Healthy Lemon Blueberry Muffins

Made with whole wheat and almond flours, these light and flavorful breakfast muffins are sweetened with whole cane sugar and honey, and contain Greek yogurt, lots of blueberries, and lemon zest.

These are the best healthy blueberry muffins ever!!!

Ok, that might be an exaggeration.

Well, um, they’re really close to the best healthy blueberry muffins ever!!!

Jump to Recipe!

My favorite add-ins for muffins are chocolate chips and/or any kind of berry.  My in-laws currently have blueberry bushes, so I’m always excited when they have extra.  I enjoy berries from the store too, but you can’t beat the taste when they’re fresh off the bushes.


So, if you have any fresh blueberries lying around, these muffins are the a great way to use them!  Of course, if you’re like me, the berries may not make it into the batter.

Healthy Lemon Blueberry Muffins

  • Servings: about 20 muffins
  • Print


  • 2 cups whole wheat flour
  • 1 cup almond flour (or unbleached all purpose flour)
  • 1 Tablespoon baking powder
  • 1/2 teaspoon salt
  • 1/2 teaspoon baking soda
  • 1/3 cup butter, softened
  • 1 cup whole cane sugar (I use Sucanat)
  • 2 Tablespoons honey
  • 1/4 cup unsweetened applesauce
  • 1 egg
  • 1 teaspoon grated lemon zest
  • 1 teaspoon fresh lemon juice
  • 1 1/2 cups plain Greek yogurt
  • 2 cups fresh or frozen blueberries


Preheat oven to 375 degrees Fahrenheit.  In a medium sized bowl, stir together whole wheat flour, almond flour, baking powder, salt, and baking soda.

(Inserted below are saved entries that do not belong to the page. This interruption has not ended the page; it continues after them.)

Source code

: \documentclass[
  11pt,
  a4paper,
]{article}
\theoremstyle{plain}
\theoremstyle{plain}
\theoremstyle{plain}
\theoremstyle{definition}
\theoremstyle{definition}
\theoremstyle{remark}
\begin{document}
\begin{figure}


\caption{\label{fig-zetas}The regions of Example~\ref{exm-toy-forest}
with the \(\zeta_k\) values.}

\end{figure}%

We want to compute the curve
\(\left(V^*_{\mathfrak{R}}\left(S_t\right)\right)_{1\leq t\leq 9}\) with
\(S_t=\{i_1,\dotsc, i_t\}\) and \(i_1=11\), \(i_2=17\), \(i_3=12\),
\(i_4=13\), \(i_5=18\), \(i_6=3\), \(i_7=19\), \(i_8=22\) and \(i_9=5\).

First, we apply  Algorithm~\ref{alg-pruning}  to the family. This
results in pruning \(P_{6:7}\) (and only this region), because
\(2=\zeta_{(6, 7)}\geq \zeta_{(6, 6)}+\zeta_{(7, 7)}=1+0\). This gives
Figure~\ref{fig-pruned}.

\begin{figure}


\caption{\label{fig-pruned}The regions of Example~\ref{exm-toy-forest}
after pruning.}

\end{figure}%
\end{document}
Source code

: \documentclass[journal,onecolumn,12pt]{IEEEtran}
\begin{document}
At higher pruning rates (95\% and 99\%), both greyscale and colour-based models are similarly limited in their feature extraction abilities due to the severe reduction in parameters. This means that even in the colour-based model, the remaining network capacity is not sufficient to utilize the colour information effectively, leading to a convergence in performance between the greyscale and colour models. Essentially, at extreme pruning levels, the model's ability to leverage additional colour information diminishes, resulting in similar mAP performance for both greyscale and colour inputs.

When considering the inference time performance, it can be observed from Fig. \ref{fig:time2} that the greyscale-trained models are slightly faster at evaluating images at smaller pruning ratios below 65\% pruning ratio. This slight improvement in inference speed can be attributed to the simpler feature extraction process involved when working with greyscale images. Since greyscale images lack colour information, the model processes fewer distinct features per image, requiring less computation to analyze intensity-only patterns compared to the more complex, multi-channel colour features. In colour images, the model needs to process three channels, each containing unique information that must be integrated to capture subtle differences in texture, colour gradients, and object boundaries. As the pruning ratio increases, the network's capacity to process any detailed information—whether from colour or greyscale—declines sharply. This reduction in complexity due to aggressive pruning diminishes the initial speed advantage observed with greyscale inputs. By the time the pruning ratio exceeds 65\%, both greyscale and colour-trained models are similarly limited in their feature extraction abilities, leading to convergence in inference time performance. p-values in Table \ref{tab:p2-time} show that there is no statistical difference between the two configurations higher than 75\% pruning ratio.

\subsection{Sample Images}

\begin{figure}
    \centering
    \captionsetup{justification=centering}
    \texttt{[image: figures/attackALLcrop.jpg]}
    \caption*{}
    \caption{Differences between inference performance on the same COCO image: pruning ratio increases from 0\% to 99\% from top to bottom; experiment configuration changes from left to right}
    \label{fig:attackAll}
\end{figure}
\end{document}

In large bowl, cream butter, Sucanat, honey, and unsweetened applesauce together.  Mix in egg, lemon zest, and lemon juice.  Slowly add in yogurt and flour mixture, alternating, just until mixed.  Gently fold in blueberries.

Fill greased muffin cups three quarters full.  Bake for 16-19 minutes or just until edges start to turn golden brown.  Let cool in pans for about 10 minutes and then remove to cool on racks.